Exercise aim -
Reproduce the material below only from the line with "and Max issue" to the line with "for a packet|", both included, keeping each line exact and dropping the pictures.

Data provided -

BEGIN

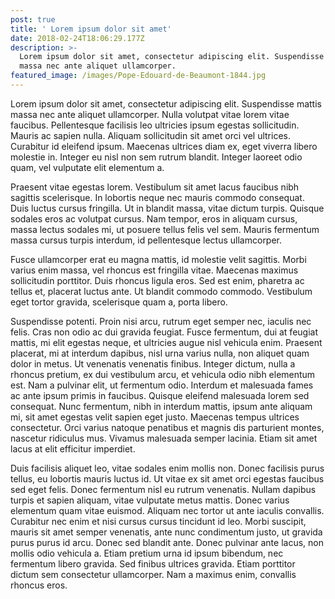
 ```yaml
---
post: true
title: ' Lorem ipsum dolor sit amet'
date: 2018-02-24T18:06:29.177Z
description: >-
  Lorem ipsum dolor sit amet, consectetur adipiscing elit. Suspendisse mattis
  massa nec ante aliquet ullamcorper.
featured_image: /images/Pope-Edouard-de-Beaumont-1844.jpg
---
```

Lorem ipsum dolor sit amet, consectetur adipiscing elit. Suspendisse mattis massa nec ante aliquet ullamcorper. Nulla volutpat vitae lorem vitae faucibus. Pellentesque facilisis leo ultricies ipsum egestas sollicitudin. Mauris ac sapien nulla. Aliquam sollicitudin sit amet orci vel ultrices. Curabitur id eleifend ipsum. Maecenas ultrices diam ex, eget viverra libero molestie in. Integer eu nisl non sem rutrum blandit. Integer laoreet odio quam, vel vulputate elit elementum a.



Praesent vitae egestas lorem. Vestibulum sit amet lacus faucibus nibh sagittis scelerisque. In lobortis neque nec mauris commodo consequat. Duis luctus cursus fringilla. Ut in blandit massa, vitae dictum turpis. Quisque sodales eros ac volutpat cursus. Nam tempor, eros in aliquam cursus, massa lectus sodales mi, ut posuere tellus felis vel sem. Mauris fermentum massa cursus turpis interdum, id pellentesque lectus ullamcorper.



Fusce ullamcorper erat eu magna mattis, id molestie velit sagittis. Morbi varius enim massa, vel rhoncus est fringilla vitae. Maecenas maximus sollicitudin porttitor. Duis rhoncus ligula eros. Sed est enim, pharetra ac tellus et, placerat luctus ante. Ut blandit commodo commodo. Vestibulum eget tortor gravida, scelerisque quam a, porta libero.



Suspendisse potenti. Proin nisi arcu, rutrum eget semper nec, iaculis nec felis. Cras non odio ac dui gravida feugiat. Fusce fermentum, dui at feugiat mattis, mi elit egestas neque, et ultricies augue nisl vehicula enim. Praesent placerat, mi at interdum dapibus, nisl urna varius nulla, non aliquet quam dolor in metus. Ut venenatis venenatis finibus. Integer dictum, nulla a rhoncus pretium, ex dui vestibulum arcu, et vehicula odio nibh elementum est. Nam a pulvinar elit, ut fermentum odio. Interdum et malesuada fames ac ante ipsum primis in faucibus. Quisque eleifend malesuada lorem sed consequat. Nunc fermentum, nibh in interdum mattis, ipsum ante aliquam mi, sit amet egestas velit sapien eget justo. Maecenas tempus ultrices consectetur. Orci varius natoque penatibus et magnis dis parturient montes, nascetur ridiculus mus. Vivamus malesuada semper lacinia. Etiam sit amet lacus at elit efficitur imperdiet.



Duis facilisis aliquet leo, vitae sodales enim mollis non. Donec facilisis purus tellus, eu lobortis mauris luctus id. Ut vitae ex sit amet orci egestas faucibus sed eget felis. Donec fermentum nisl eu rutrum venenatis. Nullam dapibus turpis et sapien aliquam, vitae vulputate metus mattis. Donec varius elementum quam vitae euismod. Aliquam nec tortor ut ante iaculis convallis. Curabitur nec enim et nisi cursus cursus tincidunt id leo. Morbi suscipit, mauris sit amet semper venenatis, ante nunc condimentum justo, ut gravida purus purus id arcu. Donec sed blandit ante. Donec pulvinar ante lacus, non mollis odio vehicula a. Etiam pretium urna id ipsum bibendum, nec fermentum libero gravida. Sed finibus ultrices gravida. Etiam porttitor dictum sem consectetur ullamcorper. Nam a maximus enim, convallis rhoncus eros.
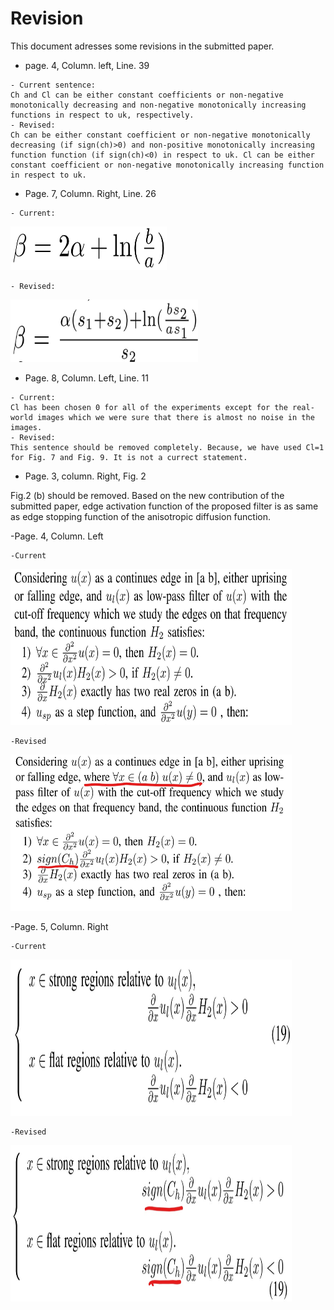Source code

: # Revision
This document adresses some revisions in the submitted paper.
- page. 4, Column. left, Line. 39
```
- Current sentence:
Ch and Cl can be either constant coefficients or non-negative monotonically decreasing and non-negative monotonically increasing functions in respect to uk, respectively.
- Revised:
Ch can be either constant coefficient or non-negative monotonically decreasing (if sign(ch)>0) and non-positive monotonically increasing function function (if sign(ch)<0) in respect to uk. Cl can be either constant coefficient or non-negative monotonically increasing function in respect to uk.
```
- Page. 7, Column. Right, Line. 26
```
- Current:
```
<img src="https://github.com/onionhub/TIP/blob/Drafts/Currentbeta.JPG" width="250" height="70">

```
- Revised:
```
<img src="https://github.com/onionhub/TIP/blob/Drafts/Revisedbeta.JPG" width="300" height="100">

- Page. 8, Column. Left, Line. 11
```
- Current:
Cl has been chosen 0 for all of the experiments except for the real-world images which we were sure that there is almost no noise in the images.
- Revised:
This sentence should be removed completely. Because, we have used Cl=1 for Fig. 7 and Fig. 9. It is not a currect statement.
```
- Page. 3, column. Right, Fig. 2

Fig.2 (b) should be removed.  Based on the new contribution of the submitted paper, edge activation function of the proposed filter is as same as edge stopping function of the anisotropic diffusion function. 

-Page. 4, Column. Left
```
-Current
```
<img src="https://github.com/onionhub/TIP/blob/Drafts/Drafts/Prin_Re1.JPG" width="450" height="250">

```
-Revised
```

<img src="https://github.com/onionhub/TIP/blob/Drafts/Drafts/Prin_Re2-ink.JPG" width="450" height="250">

-Page. 5, Column. Right
```
-Current
```
<img src="https://github.com/onionhub/TIP/blob/Drafts/Drafts/Re-19-1.JPG" width="450" height="250">

```
-Revised
```
<img src="https://github.com/onionhub/TIP/blob/Drafts/Drafts/InkedRe-19-2_ink.jpg" width="450" height="250">
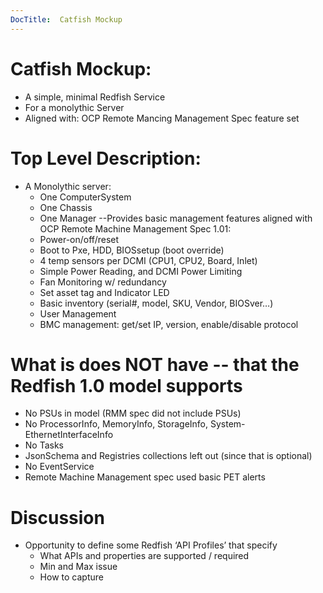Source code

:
 ```yaml
---
DocTitle:  Catfish Mockup
---
```

# Catfish Mockup:
  *  A simple, minimal Redfish Service
  *  For a monolythic Server
  *  Aligned with: OCP Remote Mancing Management Spec feature set


# Top Level Description:
  * A Monolythic server:
      * One ComputerSystem
      * One Chassis
      * One Manager
  --Provides basic management features aligned with OCP Remote Machine Management Spec 1.01:
      * Power-on/off/reset
      * Boot to Pxe, HDD, BIOSsetup (boot override)
      * 4 temp sensors per DCMI (CPU1, CPU2, Board, Inlet)
      * Simple Power Reading, and  DCMI Power Limiting
      * Fan Monitoring w/ redundancy
      * Set asset tag and Indicator LED
      * Basic inventory (serial#, model, SKU, Vendor, BIOSver…)
      * User Management
      * BMC management: get/set IP, version, enable/disable protocol

# What is does NOT have -- that the Redfish 1.0 model supports
   * No PSUs in model  (RMM spec did not include PSUs) 
   * No ProcessorInfo, MemoryInfo, StorageInfo, System-EthernetInterfaceInfo
   * No Tasks
   * JsonSchema and Registries collections left out (since that is optional)
   * No EventService
   * Remote Machine Management spec used basic PET alerts


# Discussion
   * Opportunity to define some Redfish ‘API Profiles’ that specify
      * What APIs and properties are supported / required
      * Min and Max issue
      * How to capture

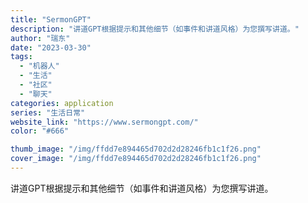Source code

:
 ```yaml
---
title: "SermonGPT"
description: "讲道GPT根据提示和其他细节（如事件和讲道风格）为您撰写讲道。"
author: "瑞东"
date: "2023-03-30"
tags:
  - "机器人"
  - "生活"
  - "社区"
  - "聊天"
categories: application
series: "生活日常"
website_link: "https://www.sermongpt.com/"
color: "#666"

thumb_image: "/img/ffdd7e894465d702d2d28246fb1c1f26.png"
cover_image: "/img/ffdd7e894465d702d2d28246fb1c1f26.png"
---
```


讲道GPT根据提示和其他细节（如事件和讲道风格）为您撰写讲道。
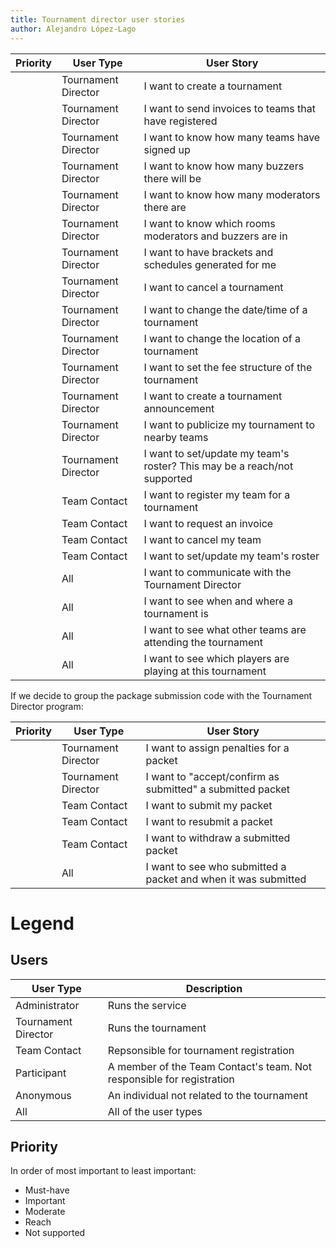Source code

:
 ```yaml
---
title: Tournament director user stories
author: Alejandro López-Lago
---
```


|Priority	|User Type	|User Story  |
|---------|-----------|------------|
||Tournament Director|I want to create a tournament|
||Tournament Director|I want to send invoices to teams that have registered|
||Tournament Director|I want to know how many teams have signed up|
||Tournament Director|I want to know how many buzzers there will be|
||Tournament Director|I want to know how many moderators there are|
||Tournament Director|I want to know which rooms moderators and buzzers are in|
||Tournament Director|I want to have brackets and schedules generated for me|
||Tournament Director|I want to cancel a tournament|
||Tournament Director|I want to change the date/time of a tournament|
||Tournament Director|I want to change the location of a tournament|
||Tournament Director|I want to set the fee structure of the tournament|
||Tournament Director|I want to create a tournament announcement|
||Tournament Director|I want to publicize my tournament to nearby teams|
||Tournament Director|I want to set/update my team's roster? This may be a reach/not supported|
||Team Contact|I want to register my team for a tournament|
||Team Contact|I want to request an invoice|
||Team Contact|I want to cancel my team|
||Team Contact|I want to set/update my team's roster|
||All|I want to communicate with the Tournament Director|
||All|I want to see when and where a tournament is|
||All|I want to see what other teams are attending the tournament|
||All|I want to see which players are playing at this tournament|


If we decide to group the package submission code with the Tournament Director program:

|Priority	|User Type	|User Story  |
|---------|-----------|------------|
||Tournament Director|I want to assign penalties for a packet|
||Tournament Director|I want to "accept/confirm as submitted" a submitted packet|
||Team Contact|I want to submit my packet|
||Team Contact|I want to resubmit a packet|
||Team Contact|I want to withdraw a submitted packet|
||All|I want to see who submitted a packet and when it was submitted|



# Legend

## Users
| User Type | Description |
|-----------|-------------|
|Administrator|Runs the service|
|Tournament Director|Runs the tournament|
|Team Contact|Repsonsible for tournament registration|
|Participant|A member of the Team Contact's team. Not responsible for registration|
|Anonymous|An individual not related to the tournament|
|All|All of the user types|

## Priority
In order of most important to least important:

- Must-have
- Important
- Moderate
- Reach
- Not supported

END

Solution to this problem -
      * Min and Max issue
      * How to capture

Source code

:
 ```yaml
---
title: "SermonGPT"
description: "讲道GPT根据提示和其他细节（如事件和讲道风格）为您撰写讲道。"
author: "瑞东"
date: "2023-03-30"
tags:
  - "机器人"
  - "生活"
  - "社区"
  - "聊天"
categories: application
series: "生活日常"
website_link: "https://www.sermongpt.com/"
color: "#666"

thumb_image: "/img/ffdd7e894465d702d2d28246fb1c1f26.png"
cover_image: "/img/ffdd7e894465d702d2d28246fb1c1f26.png"
---
```


讲道GPT根据提示和其他细节（如事件和讲道风格）为您撰写讲道。
Source code

:
 ```yaml
---
title: Tournament director user stories
author: Alejandro López-Lago
---
```


|Priority	|User Type	|User Story  |
|---------|-----------|------------|
||Tournament Director|I want to create a tournament|
||Tournament Director|I want to send invoices to teams that have registered|
||Tournament Director|I want to know how many teams have signed up|
||Tournament Director|I want to know how many buzzers there will be|
||Tournament Director|I want to know how many moderators there are|
||Tournament Director|I want to know which rooms moderators and buzzers are in|
||Tournament Director|I want to have brackets and schedules generated for me|
||Tournament Director|I want to cancel a tournament|
||Tournament Director|I want to change the date/time of a tournament|
||Tournament Director|I want to change the location of a tournament|
||Tournament Director|I want to set the fee structure of the tournament|
||Tournament Director|I want to create a tournament announcement|
||Tournament Director|I want to publicize my tournament to nearby teams|
||Tournament Director|I want to set/update my team's roster? This may be a reach/not supported|
||Team Contact|I want to register my team for a tournament|
||Team Contact|I want to request an invoice|
||Team Contact|I want to cancel my team|
||Team Contact|I want to set/update my team's roster|
||All|I want to communicate with the Tournament Director|
||All|I want to see when and where a tournament is|
||All|I want to see what other teams are attending the tournament|
||All|I want to see which players are playing at this tournament|


If we decide to group the package submission code with the Tournament Director program:

|Priority	|User Type	|User Story  |
|---------|-----------|------------|
||Tournament Director|I want to assign penalties for a packet|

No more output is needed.